SNX-482 (1.1 µM) substantially, but not completely, blocked the residual toxin-resistant IBa remaining after treatment with specific L-, N-, and P/Q-type blockers. Figure 5C shows a time course of current amplitude of an 8-wk-old NT2-N cell sequentially treated with toxins, and Fig. 5D shows current traces evoked from this cell. The maximal IBa of 472 pA (Fig. 5D, trace 1) was reduced to 402 pA by application of CTx GVIA (10 µM) from a puffer pipette (Fig. 5D, trace 2). The current did not recover when the pipette was removed from the recording medium. Subsequent applications of CTx MVIIC (10 µM) (Fig. 5D, trace 3) and nifedipine (10 µM, Fig. 5D, trace 4) resulted in a relatively inactivating current with an amplitude of 174 pA. Application of SNX-482 (1.1 µM, Fig. 5D, trace 5) substantially reduced this toxin-resistant current to an amplitude of 56 pA, (i.e., inhibition of ~70% of the "toxin-resistant" current) representing an inhibition of 24% of the original, pretoxin current.

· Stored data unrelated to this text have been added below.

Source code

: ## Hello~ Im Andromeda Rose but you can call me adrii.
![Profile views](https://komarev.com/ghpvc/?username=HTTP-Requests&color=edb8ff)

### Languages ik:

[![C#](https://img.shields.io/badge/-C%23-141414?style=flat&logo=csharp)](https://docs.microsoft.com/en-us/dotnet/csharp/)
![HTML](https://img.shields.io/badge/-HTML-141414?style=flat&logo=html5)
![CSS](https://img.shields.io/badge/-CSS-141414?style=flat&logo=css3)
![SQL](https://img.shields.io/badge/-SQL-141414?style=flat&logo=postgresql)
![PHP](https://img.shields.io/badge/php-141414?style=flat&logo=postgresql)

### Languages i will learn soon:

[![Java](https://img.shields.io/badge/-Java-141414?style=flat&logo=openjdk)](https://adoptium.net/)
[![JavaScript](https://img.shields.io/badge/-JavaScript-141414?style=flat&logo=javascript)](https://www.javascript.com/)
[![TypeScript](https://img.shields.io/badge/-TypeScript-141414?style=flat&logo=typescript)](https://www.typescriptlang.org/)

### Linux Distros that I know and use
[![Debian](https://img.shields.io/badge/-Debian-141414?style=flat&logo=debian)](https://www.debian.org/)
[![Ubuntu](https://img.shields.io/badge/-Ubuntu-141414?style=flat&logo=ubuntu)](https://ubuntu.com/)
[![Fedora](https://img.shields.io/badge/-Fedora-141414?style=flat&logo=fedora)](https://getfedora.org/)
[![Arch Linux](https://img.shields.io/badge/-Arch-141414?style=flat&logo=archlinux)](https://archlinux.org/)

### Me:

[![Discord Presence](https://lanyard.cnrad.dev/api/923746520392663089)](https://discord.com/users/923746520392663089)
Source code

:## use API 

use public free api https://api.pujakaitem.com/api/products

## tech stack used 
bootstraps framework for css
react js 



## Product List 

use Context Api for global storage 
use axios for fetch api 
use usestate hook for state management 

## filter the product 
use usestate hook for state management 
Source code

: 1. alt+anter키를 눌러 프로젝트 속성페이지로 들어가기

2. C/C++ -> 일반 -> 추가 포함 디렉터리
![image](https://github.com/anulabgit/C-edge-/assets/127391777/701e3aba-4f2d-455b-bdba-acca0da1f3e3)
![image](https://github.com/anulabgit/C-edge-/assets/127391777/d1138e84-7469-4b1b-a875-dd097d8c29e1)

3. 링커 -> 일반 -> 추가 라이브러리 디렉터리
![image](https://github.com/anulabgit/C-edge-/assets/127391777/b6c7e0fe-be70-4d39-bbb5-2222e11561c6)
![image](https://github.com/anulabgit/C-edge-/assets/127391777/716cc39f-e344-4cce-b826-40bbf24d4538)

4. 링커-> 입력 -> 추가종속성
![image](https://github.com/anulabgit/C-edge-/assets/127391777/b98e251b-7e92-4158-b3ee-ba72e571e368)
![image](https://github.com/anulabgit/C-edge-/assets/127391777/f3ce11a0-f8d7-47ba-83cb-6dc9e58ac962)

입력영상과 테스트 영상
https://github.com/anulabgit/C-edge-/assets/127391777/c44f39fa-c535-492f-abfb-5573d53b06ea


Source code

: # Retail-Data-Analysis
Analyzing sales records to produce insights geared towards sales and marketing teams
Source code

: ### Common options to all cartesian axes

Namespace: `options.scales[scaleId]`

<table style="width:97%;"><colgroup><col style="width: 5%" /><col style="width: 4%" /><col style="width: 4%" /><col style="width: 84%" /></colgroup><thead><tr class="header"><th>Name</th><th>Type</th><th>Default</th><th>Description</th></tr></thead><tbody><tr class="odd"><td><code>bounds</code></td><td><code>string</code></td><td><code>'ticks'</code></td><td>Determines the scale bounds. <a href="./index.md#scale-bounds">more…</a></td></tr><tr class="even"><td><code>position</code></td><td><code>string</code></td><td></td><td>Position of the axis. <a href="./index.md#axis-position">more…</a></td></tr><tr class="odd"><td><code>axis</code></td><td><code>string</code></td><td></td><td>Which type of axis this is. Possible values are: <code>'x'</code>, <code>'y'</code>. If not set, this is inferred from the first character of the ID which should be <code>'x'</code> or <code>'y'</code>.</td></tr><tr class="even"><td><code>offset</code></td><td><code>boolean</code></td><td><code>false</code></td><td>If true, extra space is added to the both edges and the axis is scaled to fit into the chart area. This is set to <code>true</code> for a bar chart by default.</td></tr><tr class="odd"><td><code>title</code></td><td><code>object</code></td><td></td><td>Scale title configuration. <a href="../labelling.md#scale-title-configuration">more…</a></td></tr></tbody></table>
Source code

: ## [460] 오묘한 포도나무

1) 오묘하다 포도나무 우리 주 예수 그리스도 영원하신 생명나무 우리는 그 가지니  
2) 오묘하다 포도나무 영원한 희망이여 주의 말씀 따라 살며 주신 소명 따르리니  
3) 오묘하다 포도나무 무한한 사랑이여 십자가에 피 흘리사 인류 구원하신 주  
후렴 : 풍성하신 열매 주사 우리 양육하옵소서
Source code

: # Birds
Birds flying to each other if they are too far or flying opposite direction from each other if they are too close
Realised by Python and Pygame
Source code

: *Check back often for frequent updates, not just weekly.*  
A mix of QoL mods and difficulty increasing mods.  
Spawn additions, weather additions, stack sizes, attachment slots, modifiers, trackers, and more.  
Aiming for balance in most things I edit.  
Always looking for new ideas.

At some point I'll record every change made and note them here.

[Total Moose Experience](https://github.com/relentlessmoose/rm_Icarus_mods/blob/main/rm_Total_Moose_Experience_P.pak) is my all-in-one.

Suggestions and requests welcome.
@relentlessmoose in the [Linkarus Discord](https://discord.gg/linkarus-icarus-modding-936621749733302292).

To determine whether SNX-482 specifically inhibited R-type currents or also had effects on other calcium current subtypes, we compared the magnitude of SNX-482 inhibition of IBa before and after blockade of L-, N-, and P/Q-type channels. The effects of SNX-482 on "resistant" current are shown in Fig. 6A. Combined application of omega CTx GVIA (10 µM), omega CTx MVIIC (10 µM), and nifedipine (10 µM) inhibited ~62% of total IBa. This residual current was rapidly activating and rapidly inactivating (Fig. 6B), consistent with block of the slowly activating L-type channels. Subsequent treatment with SNX-482 (1.1 µM) substantially, but not completely, blocked the residual current. SNX-482 block accounted for ~29% of the original IBa and left a residual SNX-482-insensitive IBa of ~9% of the original current amplitude. Figure 6, C and D, shows the effects of SNX-482 on total IBa. The NT2-N cell described was treated with increasing concentrations of SNX-482 (22 nM, 220 nM, and 1.1 µM). SNX-482 maximally inhibited 36% of the original IBa. The cell was also treated with nifedipine (10 µM, 30 s) at the times marked (down-arrow ). Nifedipine inhibition was not substantially changed after SNX-482 treatment, indicating that SNX-482 does not block L-type channels. A mixture of CTx GVIA (10 µM) and MVIIC (10 µM) applied to block N- and P/Q-type channels inhibited a further 40% of IBa, and subsequent nifedipine (10 µM) further inhibited IBa (~19% of original IBa) to leave a small residual current (6% of original IBa). Figure 6E compares inhibition of IBa by 1.1 µM SNX-482 (calculated as percent of original, pretoxin IBa) before ("SNX first") and after ("CTx first") blockade of L-, N-, and P/Q-type currents. After blockade of N- and P/Q-type currents, there was a small but significant occlusion of maximal SNX-482 inhibition of IBa. This suggests that SNX-482 at a maximally inhibiting concentration (1.1 µM) has small effects on N- and P/Q-type channels; however, the majority of the SNX-482 inhibition appears to be due to effects on R-type channels.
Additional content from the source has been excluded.